As I’m sure some of you’ve noticed, my ‘quotes of the day’ often run in spurts from the same source. I.e., you’re getting slices of whatever I’m currently reading, or of some source that I’ve gone back to; skimming through my old highlights, hoping to find a worthy ‘quote of the day’.
In searching my library — in search of yesterday’s quote — I found my attention, once again, taken by Gawande’s Complications, so much so that I’ve decided to reread it in its entirety.
As I hinted yesterday, virtually every page has me drawing analogies between the business of medicine and the business of investing.

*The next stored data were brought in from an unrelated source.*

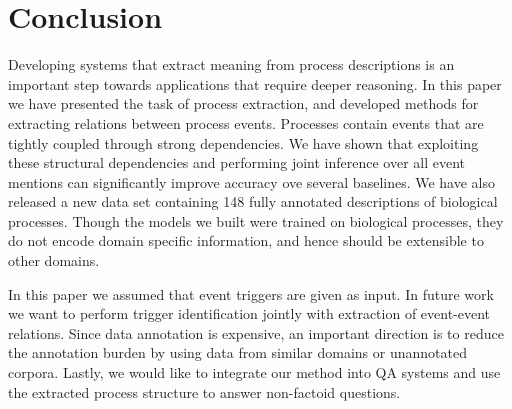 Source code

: \section{Conclusion}

Developing systems that extract meaning from process descriptions is an important step towards applications that require deeper reasoning. In this paper we have presented the task of process extraction, and developed methods for extracting relations between process events. Processes contain events that are  tightly coupled through strong dependencies. We have shown that  exploiting these structural dependencies and performing joint inference over all event mentions can significantly improve accuracy ove several baselines. We have also released a new data set containing 148 fully annotated descriptions of biological processes. Though the models we built were trained on biological processes, they do not encode domain specific information, and hence should be extensible to other domains.

In this paper we assumed that event triggers are given as input. In future work we want to perform trigger identification jointly with extraction of event-event relations. Since data annotation is expensive, an important direction is to reduce the annotation burden by using data from similar domains or unannotated corpora. Lastly, we would like to integrate our method into QA systems and use the extracted process structure to answer non-factoid questions. 
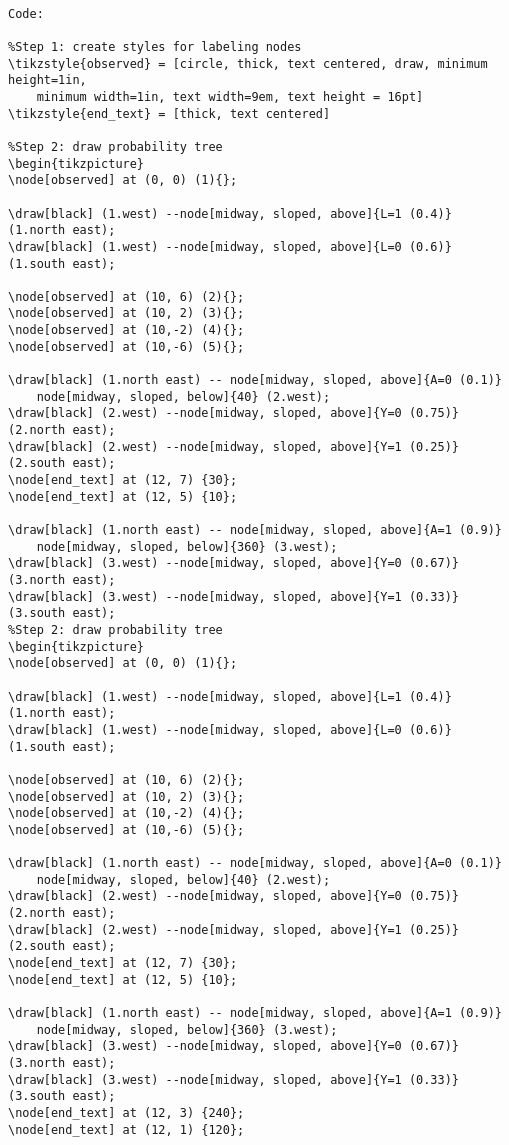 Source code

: \documentclass[a4paper]{report}
\begin{document}
\begin{framed}
\begin{Verbatim}

Code:

%Step 1: create styles for labeling nodes
\tikzstyle{observed} = [circle, thick, text centered, draw, minimum height=1in, 
	minimum width=1in, text width=9em, text height = 16pt]
\tikzstyle{end_text} = [thick, text centered]

%Step 2: draw probability tree 
\begin{tikzpicture}
\node[observed] at (0, 0) (1){};

\draw[black] (1.west) --node[midway, sloped, above]{L=1 (0.4)} (1.north east);
\draw[black] (1.west) --node[midway, sloped, above]{L=0 (0.6)} (1.south east);

\node[observed] at (10, 6) (2){};
\node[observed] at (10, 2) (3){};
\node[observed] at (10,-2) (4){};
\node[observed] at (10,-6) (5){};

\draw[black] (1.north east) -- node[midway, sloped, above]{A=0 (0.1)} 
	node[midway, sloped, below]{40} (2.west);
\draw[black] (2.west) --node[midway, sloped, above]{Y=0 (0.75)} (2.north east);
\draw[black] (2.west) --node[midway, sloped, above]{Y=1 (0.25)} (2.south east);
\node[end_text] at (12, 7) {30};
\node[end_text] at (12, 5) {10};

\draw[black] (1.north east) -- node[midway, sloped, above]{A=1 (0.9)} 
	node[midway, sloped, below]{360} (3.west);
\draw[black] (3.west) --node[midway, sloped, above]{Y=0 (0.67)} (3.north east);
\draw[black] (3.west) --node[midway, sloped, above]{Y=1 (0.33)} (3.south east);
%Step 2: draw probability tree 
\begin{tikzpicture}
\node[observed] at (0, 0) (1){};

\draw[black] (1.west) --node[midway, sloped, above]{L=1 (0.4)} (1.north east);
\draw[black] (1.west) --node[midway, sloped, above]{L=0 (0.6)} (1.south east);

\node[observed] at (10, 6) (2){};
\node[observed] at (10, 2) (3){};
\node[observed] at (10,-2) (4){};
\node[observed] at (10,-6) (5){};

\draw[black] (1.north east) -- node[midway, sloped, above]{A=0 (0.1)} 
	node[midway, sloped, below]{40} (2.west);
\draw[black] (2.west) --node[midway, sloped, above]{Y=0 (0.75)} (2.north east);
\draw[black] (2.west) --node[midway, sloped, above]{Y=1 (0.25)} (2.south east);
\node[end_text] at (12, 7) {30};
\node[end_text] at (12, 5) {10};

\draw[black] (1.north east) -- node[midway, sloped, above]{A=1 (0.9)} 
	node[midway, sloped, below]{360} (3.west);
\draw[black] (3.west) --node[midway, sloped, above]{Y=0 (0.67)} (3.north east);
\draw[black] (3.west) --node[midway, sloped, above]{Y=1 (0.33)} (3.south east);
\node[end_text] at (12, 3) {240};
\node[end_text] at (12, 1) {120};


\end{Verbatim}
\end{framed}
\end{document}
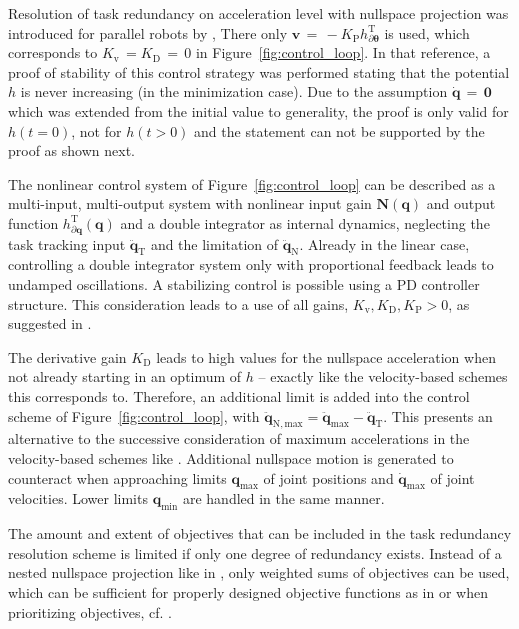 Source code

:\documentclass[a4paper,twoside]{article}
\newcommand{\transp}[0]{{\mathrm{T}}}
\begin{document}
Resolution of task redundancy on acceleration level with nullspace projection was introduced for parallel robots by \cite{AgarwalNasBan2016},
There only $\bm{v}\,{=}\,{-}K_\mathrm{P} h_{\partial \bm{\theta}}^\transp$ is used, which corresponds to $K_\mathrm{v}\,{=}K_\mathrm{D}\,{=}\,0$ in Figure~\ref{fig:control_loop}.
In that reference, a proof of stability of this control strategy was performed stating that the potential $h$ is never increasing (in the minimization case).
Due to the assumption $\dot{\bm{q}}\,{=}\,\bm{0}$ which was extended from the initial value to generality, the proof is only valid for $h(t{=}0)$, not for $h(t{>}0)$ and the statement can not be supported by the proof as shown next.

The nonlinear control system of Figure~\ref{fig:control_loop} can be described as a multi-input, multi-output system with nonlinear input gain $\bm{N}(\bm{q})$ and output function $h_{\partial \bm{q}}^\transp(\bm{q})$ and a double integrator as internal dynamics, neglecting the task tracking input $\ddot{\bm{q}}_\mathrm{T}$ and the limitation of $\ddot{\bm{q}}_\mathrm{N}$.
Already in the linear case, controlling a double integrator system only with proportional feedback leads to undamped oscillations.
A stabilizing control is possible using a PD controller structure.
This consideration leads to a use of all gains, $K_\mathrm{v}, K_\mathrm{D},K_\mathrm{P}>0$, as suggested in \cite{DeLucaOriSic1992}.


The derivative gain $K_\mathrm{D}$ leads to high values for the nullspace acceleration when not already starting in an optimum of $h$ -- exactly like the velocity-based schemes this corresponds to.
Therefore, an additional limit is added into the control scheme of Figure~\ref{fig:control_loop}, with $\ddot{\bm{q}}_\mathrm{N,max}=\ddot{\bm{q}}_\mathrm{max}-\ddot{\bm{q}}_\mathrm{T}$.
This presents an alternative to the successive consideration of maximum accelerations in the velocity-based schemes like \cite{SantosSil2017}.
%
Additional nullspace motion is generated to counteract when approaching limits $\bm{q}_\mathrm{max}$ of joint positions and $\dot{\bm{q}}_\mathrm{max}$ of joint velocities.
Lower limits $\bm{q}_\mathrm{min}$ are handled in the same manner.

The amount and extent of objectives that can be included in the task redundancy resolution scheme is limited if only one degree of redundancy exists.
Instead of a nested nullspace projection like in \cite{NakamuraHanYos1987}, only weighted sums of objectives can be used, which can be sufficient for properly designed objective functions as in \cite{ZhuQuCaoYan2013} or when prioritizing objectives, cf. \cite{LilloChiAnt2019}.
\end{document}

This morning I find myself here on the blog — reiterating the importance of humility — after reading the following:
There have now been many studies of elite performers—international violinists, chess grand masters, professional ice-skaters, mathematicians, and so forth—and the biggest difference researchers find between them and lesser performers is the cumulative amount of deliberate practice they’ve had. Indeed, the most important talent may be the talent for practice itself.
My point being that one does not practice (in my world it’s study and research) one’s craft unless one — particularly the “elite performer” — possesses great humility. Otherwise — if one truly believed one knew all that needs knowing (utter and, on behalf of clients, dangerous fantasy in my world) — why would one ever feel the need to practice?